Directions for this task: A full, word-for-word copy of the listing below is needed; leave the images out of it.

Entries provided:
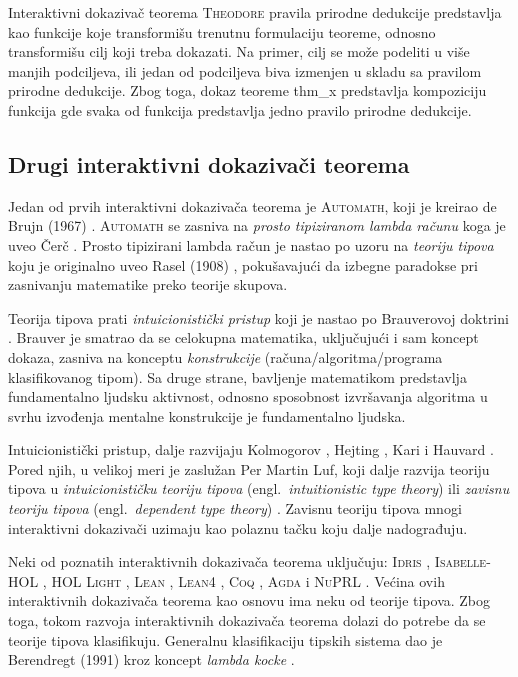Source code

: \documentclass[a4paper,10pt]{article}
\theoremstyle{definition}
\begin{document}
Interaktivni dokazivač teorema \textsc{Theodore} pravila prirodne dedukcije predstavlja kao funkcije koje transformišu trenutnu formulaciju teoreme, odnosno transformišu cilj koji treba dokazati. Na primer, cilj se može podeliti u više manjih podciljeva, ili jedan od podciljeva biva izmenjen u skladu sa pravilom prirodne dedukcije. Zbog toga, dokaz teoreme thm\_x predstavlja kompoziciju funkcija gde svaka od funkcija predstavlja jedno pravilo prirodne dedukcije.

\subsection{Drugi interaktivni dokazivači teorema}
\label{sub:drugi}

Jedan od prvih interaktivni dokazivača teorema je \textsc{Automath}, koji je kreirao de Brujn (1967) \cite{deBruijn1983}. \textsc{Automath} se zasniva na \emph{prosto tipiziranom lambda računu} koga je uveo Čerč \cite{crc40, crc41}. Prosto tipizirani lambda račun je nastao po uzoru na \emph{teoriju tipova} koju je originalno uveo Rasel (1908) \cite{rus08}, pokušavajući da izbegne paradokse pri zasnivanju matematike preko teorije skupova. 

Teorija tipova prati \emph{intuicionistički pristup} koji je nastao po Brauverovoj doktrini \cite{brw07}. Brauver je smatrao da se celokupna matematika, uključujući i sam koncept dokaza, zasniva na konceptu \emph{konstrukcije} (računa/algoritma/programa klasifikovanog tipom). Sa druge strane, bavljenje matematikom predstavlja fundamentalno ljudsku aktivnost, odnosno sposobnost izvršavanja algoritma u svrhu izvođenja mentalne konstrukcije je fundamentalno ljudska. 

Intuicionistički pristup, dalje razvijaju Kolmogorov \cite{kol32}, Hejting \cite{hey66}, Kari i Hauvard \cite{how80}. Pored njih, u velikoj meri je zaslužan Per Martin Luf, koji dalje razvija teoriju tipova u \emph{intuicionističku teoriju tipova} (engl.~\emph{intuitionistic type theory}) ili \emph{zavisnu teoriju tipova} (engl.~\emph{dependent type theory}) \cite{pml98, pml75, pml82, pml93, pml84}. Zavisnu teoriju tipova mnogi interaktivni dokazivači uzimaju kao polaznu tačku koju dalje nadograđuju. 

Neki od poznatih interaktivnih dokazivača teorema uključuju: \textsc{Idris} \cite{bra13}, \textsc{Isabelle-HOL} \cite{isabelle_hol}, \textsc{HOL Light} \cite{harrison09}, \textsc{Lean} \cite{lean}, \textsc{Lean4} \cite{lean4}, \textsc{Coq} \cite{coq}, \textsc{Agda} \cite{norell09, norell07} i \textsc{NuPRL} \cite{nuprl86}. Većina ovih interaktivnih dokazivača teorema kao osnovu ima neku od teorije tipova. Zbog toga, tokom razvoja interaktivnih dokazivača teorema dolazi do potrebe da se teorije tipova klasifikuju. Generalnu klasifikaciju tipskih sistema dao je Berendregt (1991) kroz koncept \emph{lambda kocke} \cite{lambda_cube}.
\end{document}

Output of the exercise:
Source code

: \documentclass[a4paper,10pt]{article}
\theoremstyle{definition}
\begin{document}
Interaktivni dokazivač teorema \textsc{Theodore} pravila prirodne dedukcije predstavlja kao funkcije koje transformišu trenutnu formulaciju teoreme, odnosno transformišu cilj koji treba dokazati. Na primer, cilj se može podeliti u više manjih podciljeva, ili jedan od podciljeva biva izmenjen u skladu sa pravilom prirodne dedukcije. Zbog toga, dokaz teoreme thm\_x predstavlja kompoziciju funkcija gde svaka od funkcija predstavlja jedno pravilo prirodne dedukcije.

\subsection{Drugi interaktivni dokazivači teorema}
\label{sub:drugi}

Jedan od prvih interaktivni dokazivača teorema je \textsc{Automath}, koji je kreirao de Brujn (1967) \cite{deBruijn1983}. \textsc{Automath} se zasniva na \emph{prosto tipiziranom lambda računu} koga je uveo Čerč \cite{crc40, crc41}. Prosto tipizirani lambda račun je nastao po uzoru na \emph{teoriju tipova} koju je originalno uveo Rasel (1908) \cite{rus08}, pokušavajući da izbegne paradokse pri zasnivanju matematike preko teorije skupova. 

Teorija tipova prati \emph{intuicionistički pristup} koji je nastao po Brauverovoj doktrini \cite{brw07}. Brauver je smatrao da se celokupna matematika, uključujući i sam koncept dokaza, zasniva na konceptu \emph{konstrukcije} (računa/algoritma/programa klasifikovanog tipom). Sa druge strane, bavljenje matematikom predstavlja fundamentalno ljudsku aktivnost, odnosno sposobnost izvršavanja algoritma u svrhu izvođenja mentalne konstrukcije je fundamentalno ljudska. 

Intuicionistički pristup, dalje razvijaju Kolmogorov \cite{kol32}, Hejting \cite{hey66}, Kari i Hauvard \cite{how80}. Pored njih, u velikoj meri je zaslužan Per Martin Luf, koji dalje razvija teoriju tipova u \emph{intuicionističku teoriju tipova} (engl.~\emph{intuitionistic type theory}) ili \emph{zavisnu teoriju tipova} (engl.~\emph{dependent type theory}) \cite{pml98, pml75, pml82, pml93, pml84}. Zavisnu teoriju tipova mnogi interaktivni dokazivači uzimaju kao polaznu tačku koju dalje nadograđuju. 

Neki od poznatih interaktivnih dokazivača teorema uključuju: \textsc{Idris} \cite{bra13}, \textsc{Isabelle-HOL} \cite{isabelle_hol}, \textsc{HOL Light} \cite{harrison09}, \textsc{Lean} \cite{lean}, \textsc{Lean4} \cite{lean4}, \textsc{Coq} \cite{coq}, \textsc{Agda} \cite{norell09, norell07} i \textsc{NuPRL} \cite{nuprl86}. Većina ovih interaktivnih dokazivača teorema kao osnovu ima neku od teorije tipova. Zbog toga, tokom razvoja interaktivnih dokazivača teorema dolazi do potrebe da se teorije tipova klasifikuju. Generalnu klasifikaciju tipskih sistema dao je Berendregt (1991) kroz koncept \emph{lambda kocke} \cite{lambda_cube}.
\end{document}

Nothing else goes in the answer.